Abstract
Introduction: Diabetes mellitus is the leading cause of nontraumatic lower extremity amputation worldwide. Risk of developing a foot ulcer in diabetic patients has increased to 12-25% during their lifetime. Inappropriate sampling technique leading to contaminated samples is a well-known threat among patients of diabetic foot. In this study we compared two microbiological sampling techniques, superficial swabbing and deep tissue biopsy for identification of pathogens.
Material and Methods: It was a prospective observational cross-sectional study. Diabetic foot was defined as per standard guidelines. Careful and meticulous examination of diabetic foot ulcer was done. Two specimens were collected from each wound.

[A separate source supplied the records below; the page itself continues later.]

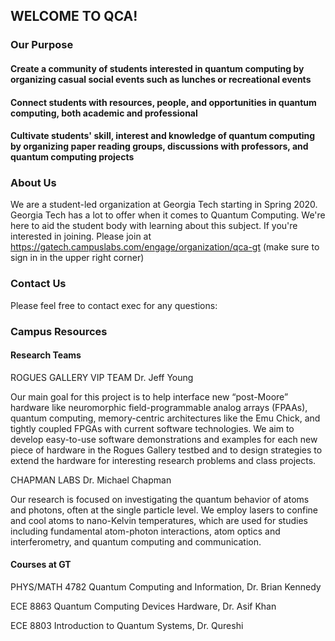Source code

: ## WELCOME TO QCA!

### Our Purpose


#### Create a community of students interested in quantum computing by organizing casual social events such as lunches or recreational events

#### Connect students with resources, people, and opportunities in quantum computing, both academic and professional

#### Cultivate students' skill, interest and knowledge of quantum computing by organizing paper reading groups, discussions with professors, and quantum computing projects



### About Us

We are a student-led organization at Georgia Tech starting in Spring 2020. Georgia Tech has a lot to offer when it comes to Quantum Computing. We're here to aid the student body with learning about this subject. If you're interested in joining. Please join at https://gatech.campuslabs.com/engage/organization/qca-gt (make sure to sign in in the upper right corner)


### Contact Us

Please feel free to contact exec for any questions:  


### Campus Resources

#### Research Teams

ROGUES GALLERY VIP TEAM
Dr. Jeff Young

Our main goal for this project is to help interface new “post-Moore” hardware like neuromorphic field-programmable analog arrays (FPAAs), quantum computing, memory-centric architectures like the Emu Chick, and tightly coupled FPGAs with current software technologies. We aim to develop easy-to-use software demonstrations and examples for each new piece of hardware in the Rogues Gallery testbed and to design strategies to extend the hardware for interesting research problems and class projects.


CHAPMAN LABS
Dr. Michael Chapman

Our research is focused on investigating the quantum behavior of atoms and photons, often at the single particle level. We employ lasers to confine and cool atoms to nano-Kelvin temperatures, which are used for studies including fundamental atom-photon interactions, atom optics and interferometry, and quantum computing and communication.


#### Courses at GT

PHYS/MATH 4782
Quantum Computing and Information, Dr. Brian Kennedy

ECE 8863
Quantum Computing Devices Hardware, Dr. Asif Khan

ECE 8803
Introduction to Quantum Systems, Dr. Qureshi



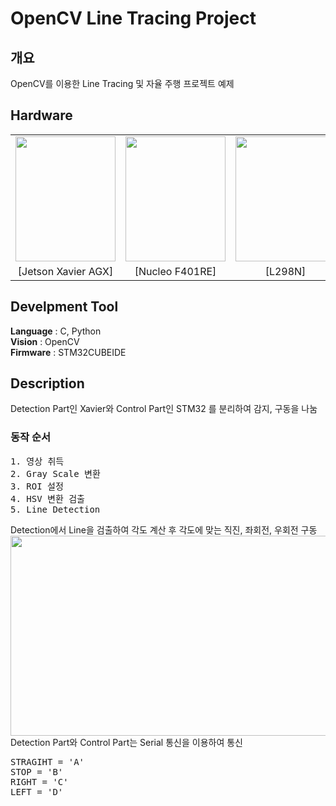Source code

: # OpenCV Line Tracing Project
## 개요
OpenCV를 이용한 Line Tracing 및 자율 주행 프로젝트 예제
## Hardware
||||||
|:---:|:---:|:---:|:---:|:---:|
|<img src="https://user-images.githubusercontent.com/87363461/162557259-ebb2372b-73f4-4538-87d6-1b5e95a1b73a.jpg" width="160" height="200">|<img src="https://user-images.githubusercontent.com/87363461/162557284-99760ac0-82c7-40ea-a3c3-a6fdfc4fb87c.jpg" width="160" height="200">|<img src="https://user-images.githubusercontent.com/87363461/162557325-11bd7d58-6cc6-470f-8a29-ba30501f3b12.jpg" width="160" height="200">|<img src="https://user-images.githubusercontent.com/87363461/188588049-3e25e439-de0a-44f1-9687-4f56adb65df0.JPG" width="160" height="200">|<img src="https://user-images.githubusercontent.com/87363461/188588655-e12cce69-aad6-4d57-a252-01bbd71b43ce.JPG" width="160" height="200">
|[Jetson Xavier AGX]|[Nucleo F401RE]|[L298N]|[Logitech C920]|[Car Frame]
## Develpment Tool
<b>Language</b> : C, Python
<br>
<b>Vision</b> : OpenCV
<br>
<b>Firmware</b> : STM32CUBEIDE
## Description
Detection Part인 Xavier와 Control Part인 STM32 를 분리하여 감지, 구동을 나눔
### 동작 순서
<pre>
1. 영상 취득
2. Gray Scale 변환
3. ROI 설정
4. HSV 변환 검출
5. Line Detection
</pre>
Detection에서 Line을 검출하여 각도 계산 후 각도에 맞는 직진, 좌회전, 우회전 구동
<img src="https://user-images.githubusercontent.com/87363461/188872207-b5ed7b45-21eb-45d5-9764-12f658535d7b.JPG" width="680" height="320">
<br>
Detection Part와 Control Part는 Serial 통신을 이용하여 통신
<pre>
STRAGIHT = 'A'
STOP = 'B'
RIGHT = 'C'
LEFT = 'D'
</pre>
<br>
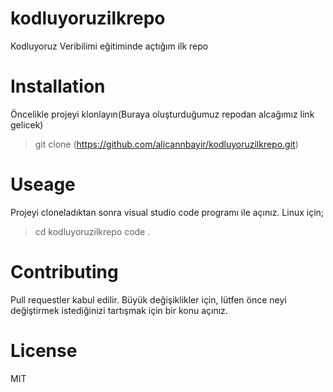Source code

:# kodluyoruzilkrepo
Kodluyoruz Veribilimi eğitiminde açtığım ilk repo

# Installation
Öncelikle projeyi klonlayın(Buraya oluşturduğumuz repodan alcağımız link gelicek)

> git clone (https://github.com/alicannbayir/kodluyoruzilkrepo.git)

# Useage

Projeyi cloneladıktan sonra visual studio code programı ile açınız.
Linux için;
> cd kodluyoruzilkrepo
code .

# Contributing
Pull requestler kabul edilir. Büyük değişiklikler için, lütfen önce neyi değiştirmek istediğinizi tartışmak için bir konu açınız.

# License
MIT

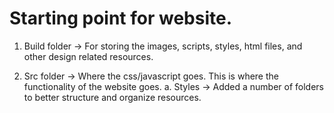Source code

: # Starting point for website.

1. Build folder -> For storing the images, scripts, styles, html files, and other design related resources.

2. Src folder -> Where the css/javascript goes. This is where the functionality of the website goes.
    a. Styles -> Added a number of folders to better structure and organize resources.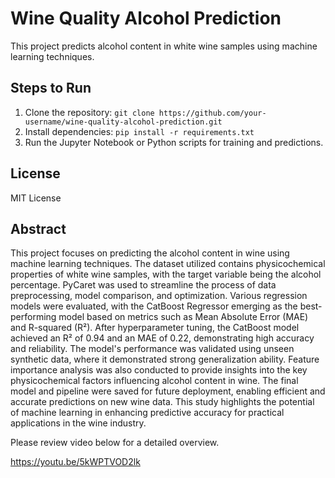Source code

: # Wine Quality Alcohol Prediction

This project predicts alcohol content in white wine samples using machine learning techniques. 

## Steps to Run
1. Clone the repository: `git clone https://github.com/your-username/wine-quality-alcohol-prediction.git`
2. Install dependencies: `pip install -r requirements.txt`
3. Run the Jupyter Notebook or Python scripts for training and predictions.

## License
MIT License

## Abstract
This project focuses on predicting the alcohol content in wine using machine learning techniques. The dataset utilized contains physicochemical properties of white wine samples, with the target variable being the alcohol percentage. 
PyCaret was used to streamline the process of data preprocessing, model comparison, and optimization. 
Various regression models were evaluated, with the CatBoost Regressor emerging as the best-performing model based on metrics such as Mean Absolute Error (MAE) and R-squared (R²). After hyperparameter tuning, the CatBoost model achieved an R² of 0.94 and an MAE of 0.22, demonstrating high accuracy and reliability. 
The model's performance was validated using unseen synthetic data, where it demonstrated strong generalization ability. 
Feature importance analysis was also conducted to provide insights into the key physicochemical factors influencing alcohol content in wine. 
The final model and pipeline were saved for future deployment, enabling efficient and accurate predictions on new wine data. 
This study highlights the potential of machine learning in enhancing predictive accuracy for practical applications in the wine industry.

Please review video below for a detailed overview.

https://youtu.be/5kWPTVOD2lk



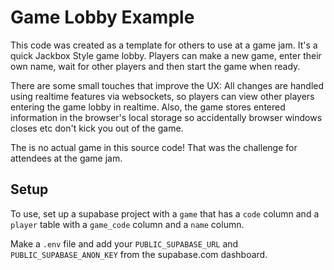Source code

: # Game Lobby Example

This code was created as a template for others to use at a game jam. It's a quick Jackbox Style game lobby. Players can make a new game, enter their own name, wait for other players and then start the game when ready.

There are some small touches that improve the UX: All changes are handled using realtime features via websockets, so players can view other players entering the game lobby in realtime.  Also, the game stores entered information in the browser's local storage so accidentally browser windows closes etc don't kick you out of the game.

The is no actual game in this source code!  That was the challenge for attendees at the game jam.

## Setup

To use, set up a supabase project with a `game` that has a `code` column and a `player` table with a `game_code` column and a `name` column.  

Make a `.env` file and add your `PUBLIC_SUPABASE_URL` and `PUBLIC_SUPABASE_ANON_KEY` from the supabase.com dashboard.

The first specimen was a wound swab collected by using Levine technique; another was taken via punch biopsy from the ulcer base. It was a deep tissue sample of 4 mm size.
Results: A total of 120 diabetic patients with diabetic foot infection were included in this study. In swab culture 80.83% patients had mono microbial growth, 15% had polymicrobial and 4.10% had no growth. In deep tissue culture 87.50% had mono microbial growth, 2.50% had poly microbial and 10% were sterile. Staphylococcus aureus was most common isolate followed by E. coli. It was observed that though monomicrobial growth was most common in both the types of samples but was higher in deep tissue biopsy than in superficial swab samples.
Conclusion: The isolation of microorganism via deep tissue sampling in diabetic foot ulcer patients is more reliable compared to superficial swab samples and a better guide to antibiotic therapy.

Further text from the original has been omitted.